What is needed
Give back the entries verbatim.

(Records excerpted from a collection)
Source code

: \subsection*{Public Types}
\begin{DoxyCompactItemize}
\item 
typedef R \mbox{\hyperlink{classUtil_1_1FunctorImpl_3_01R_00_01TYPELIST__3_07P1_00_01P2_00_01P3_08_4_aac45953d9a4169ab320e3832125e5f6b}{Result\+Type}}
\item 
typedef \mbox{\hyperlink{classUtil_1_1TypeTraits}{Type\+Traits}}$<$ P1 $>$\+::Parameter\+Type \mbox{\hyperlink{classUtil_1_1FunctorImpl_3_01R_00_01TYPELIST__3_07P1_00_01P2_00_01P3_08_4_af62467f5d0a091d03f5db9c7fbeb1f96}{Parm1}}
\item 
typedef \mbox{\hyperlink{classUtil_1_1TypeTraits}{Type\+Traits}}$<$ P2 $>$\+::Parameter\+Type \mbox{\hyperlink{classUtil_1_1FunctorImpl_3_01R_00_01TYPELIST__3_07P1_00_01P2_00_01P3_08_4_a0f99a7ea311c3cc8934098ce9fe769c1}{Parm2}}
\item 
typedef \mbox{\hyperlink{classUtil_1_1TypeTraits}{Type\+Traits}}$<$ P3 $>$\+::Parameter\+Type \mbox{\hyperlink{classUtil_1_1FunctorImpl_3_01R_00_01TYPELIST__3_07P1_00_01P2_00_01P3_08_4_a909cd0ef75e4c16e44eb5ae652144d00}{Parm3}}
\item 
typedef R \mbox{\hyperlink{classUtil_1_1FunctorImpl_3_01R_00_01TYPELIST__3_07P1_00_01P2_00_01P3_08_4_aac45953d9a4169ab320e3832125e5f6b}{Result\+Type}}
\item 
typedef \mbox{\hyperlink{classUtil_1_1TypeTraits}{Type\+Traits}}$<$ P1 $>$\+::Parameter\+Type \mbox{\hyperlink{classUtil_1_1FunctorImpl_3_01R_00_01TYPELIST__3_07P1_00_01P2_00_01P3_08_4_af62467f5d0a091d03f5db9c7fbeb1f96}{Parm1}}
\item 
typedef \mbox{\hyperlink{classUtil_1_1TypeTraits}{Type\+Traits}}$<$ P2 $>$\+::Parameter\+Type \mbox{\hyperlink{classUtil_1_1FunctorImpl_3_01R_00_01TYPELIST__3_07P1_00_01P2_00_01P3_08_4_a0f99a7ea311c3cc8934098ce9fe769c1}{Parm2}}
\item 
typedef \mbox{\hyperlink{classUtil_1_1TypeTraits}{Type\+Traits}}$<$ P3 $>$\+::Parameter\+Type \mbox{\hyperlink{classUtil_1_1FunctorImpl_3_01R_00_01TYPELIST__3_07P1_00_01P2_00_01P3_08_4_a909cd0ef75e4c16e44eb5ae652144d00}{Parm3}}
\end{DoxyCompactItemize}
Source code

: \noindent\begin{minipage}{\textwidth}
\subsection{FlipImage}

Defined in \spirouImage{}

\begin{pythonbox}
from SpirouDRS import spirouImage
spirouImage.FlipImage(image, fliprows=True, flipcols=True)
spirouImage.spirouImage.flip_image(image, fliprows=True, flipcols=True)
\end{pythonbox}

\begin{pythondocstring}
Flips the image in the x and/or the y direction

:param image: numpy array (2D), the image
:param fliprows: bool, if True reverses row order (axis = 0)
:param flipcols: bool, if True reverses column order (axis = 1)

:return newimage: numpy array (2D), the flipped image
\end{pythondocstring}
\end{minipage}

Task solution
Source code

: \subsection*{Public Types}
\begin{DoxyCompactItemize}
\item 
typedef R \mbox{\hyperlink{classUtil_1_1FunctorImpl_3_01R_00_01TYPELIST__3_07P1_00_01P2_00_01P3_08_4_aac45953d9a4169ab320e3832125e5f6b}{Result\+Type}}
\item 
typedef \mbox{\hyperlink{classUtil_1_1TypeTraits}{Type\+Traits}}$<$ P1 $>$\+::Parameter\+Type \mbox{\hyperlink{classUtil_1_1FunctorImpl_3_01R_00_01TYPELIST__3_07P1_00_01P2_00_01P3_08_4_af62467f5d0a091d03f5db9c7fbeb1f96}{Parm1}}
\item 
typedef \mbox{\hyperlink{classUtil_1_1TypeTraits}{Type\+Traits}}$<$ P2 $>$\+::Parameter\+Type \mbox{\hyperlink{classUtil_1_1FunctorImpl_3_01R_00_01TYPELIST__3_07P1_00_01P2_00_01P3_08_4_a0f99a7ea311c3cc8934098ce9fe769c1}{Parm2}}
\item 
typedef \mbox{\hyperlink{classUtil_1_1TypeTraits}{Type\+Traits}}$<$ P3 $>$\+::Parameter\+Type \mbox{\hyperlink{classUtil_1_1FunctorImpl_3_01R_00_01TYPELIST__3_07P1_00_01P2_00_01P3_08_4_a909cd0ef75e4c16e44eb5ae652144d00}{Parm3}}
\item 
typedef R \mbox{\hyperlink{classUtil_1_1FunctorImpl_3_01R_00_01TYPELIST__3_07P1_00_01P2_00_01P3_08_4_aac45953d9a4169ab320e3832125e5f6b}{Result\+Type}}
\item 
typedef \mbox{\hyperlink{classUtil_1_1TypeTraits}{Type\+Traits}}$<$ P1 $>$\+::Parameter\+Type \mbox{\hyperlink{classUtil_1_1FunctorImpl_3_01R_00_01TYPELIST__3_07P1_00_01P2_00_01P3_08_4_af62467f5d0a091d03f5db9c7fbeb1f96}{Parm1}}
\item 
typedef \mbox{\hyperlink{classUtil_1_1TypeTraits}{Type\+Traits}}$<$ P2 $>$\+::Parameter\+Type \mbox{\hyperlink{classUtil_1_1FunctorImpl_3_01R_00_01TYPELIST__3_07P1_00_01P2_00_01P3_08_4_a0f99a7ea311c3cc8934098ce9fe769c1}{Parm2}}
\item 
typedef \mbox{\hyperlink{classUtil_1_1TypeTraits}{Type\+Traits}}$<$ P3 $>$\+::Parameter\+Type \mbox{\hyperlink{classUtil_1_1FunctorImpl_3_01R_00_01TYPELIST__3_07P1_00_01P2_00_01P3_08_4_a909cd0ef75e4c16e44eb5ae652144d00}{Parm3}}
\end{DoxyCompactItemize}
Source code

: \noindent\begin{minipage}{\textwidth}
\subsection{FlipImage}

Defined in \spirouImage{}

\begin{pythonbox}
from SpirouDRS import spirouImage
spirouImage.FlipImage(image, fliprows=True, flipcols=True)
spirouImage.spirouImage.flip_image(image, fliprows=True, flipcols=True)
\end{pythonbox}

\begin{pythondocstring}
Flips the image in the x and/or the y direction

:param image: numpy array (2D), the image
:param fliprows: bool, if True reverses row order (axis = 0)
:param flipcols: bool, if True reverses column order (axis = 1)

:return newimage: numpy array (2D), the flipped image
\end{pythondocstring}
\end{minipage}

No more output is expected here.